«Dans notre société, je puis vous citer une dame qui porte le nom de Séguier. Naguère encore elle a soigné affectueusement, perdu & fait enterrer une chatte qu'elle aimait. Ses enfants, qui savent tout ce qu'elle vaut comme mère & comme femme, ne se sont pas avisés de la faire interdire.

«Le nom du général Houdaille est venu jusqu'à vous: brave comme son épée, parvenu du grade de simple officier au grade de général d'artillerie, il a conservé, jusqu'à sa mort une véritable tendresse pour les chats; il en avait trois, toujours avec lui, dans l'intérieur de son appartement de garçon. Forcé de conduire, de Toulouse à Metz, le régiment dont il était alors colonel, il revient de sa personne à Toulouse prendre ses chats & les conduire dans sa nouvelle garnison.

«Le dernier grand-duc de Russie a fait faire par un grand peintre le portrait de son chat, & la Bibliothèque impériale le montre aux visiteurs, au milieu des chefs-d'œuvre qui la rendent célèbre.»

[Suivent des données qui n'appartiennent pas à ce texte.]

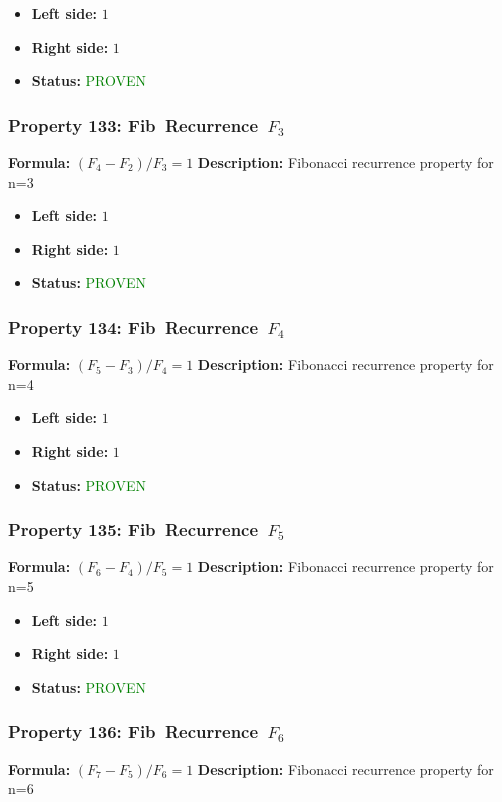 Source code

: \begin{itemize}
\item \textbf{Left side:} $1$
\item \textbf{Right side:} $1$
\item \textbf{Status:} \textcolor{green}{PROVEN}
\end{itemize}

\subsubsection*{Property 133: Fib~Recurrence~$F_{3}$}
\textbf{Formula:} $(F_4-F_2)/F_3=1$
\textbf{Description:} Fibonacci recurrence property for n=3

\begin{itemize}
\item \textbf{Left side:} $1$
\item \textbf{Right side:} $1$
\item \textbf{Status:} \textcolor{green}{PROVEN}
\end{itemize}

\subsubsection*{Property 134: Fib~Recurrence~$F_{4}$}
\textbf{Formula:} $(F_5-F_3)/F_4=1$
\textbf{Description:} Fibonacci recurrence property for n=4

\begin{itemize}
\item \textbf{Left side:} $1$
\item \textbf{Right side:} $1$
\item \textbf{Status:} \textcolor{green}{PROVEN}
\end{itemize}

\subsubsection*{Property 135: Fib~Recurrence~$F_{5}$}
\textbf{Formula:} $(F_6-F_4)/F_5=1$
\textbf{Description:} Fibonacci recurrence property for n=5

\begin{itemize}
\item \textbf{Left side:} $1$
\item \textbf{Right side:} $1$
\item \textbf{Status:} \textcolor{green}{PROVEN}
\end{itemize}

\subsubsection*{Property 136: Fib~Recurrence~$F_{6}$}
\textbf{Formula:} $(F_7-F_5)/F_6=1$
\textbf{Description:} Fibonacci recurrence property for n=6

Je n'ai jamais vu ce portrait à la Bibliothèque impériale, & la correction des épreuves du livre actuel pendant un voyage m'empêche de vérifier le fait dont parle Me Crémieux; mais le célèbre avocat pouvait ajouter à la défense les noms de quelques illustrations étrangères considérables, qui, de leur vivant, vouèrent un culte au chat. Le Tasse n'a-t-il pas adressé le plus charmant de ses sonnets à sa chatte? Plutarque aima presque autant que la belle Laure une chatte, qu'il fit embaumer à la mode égyptienne.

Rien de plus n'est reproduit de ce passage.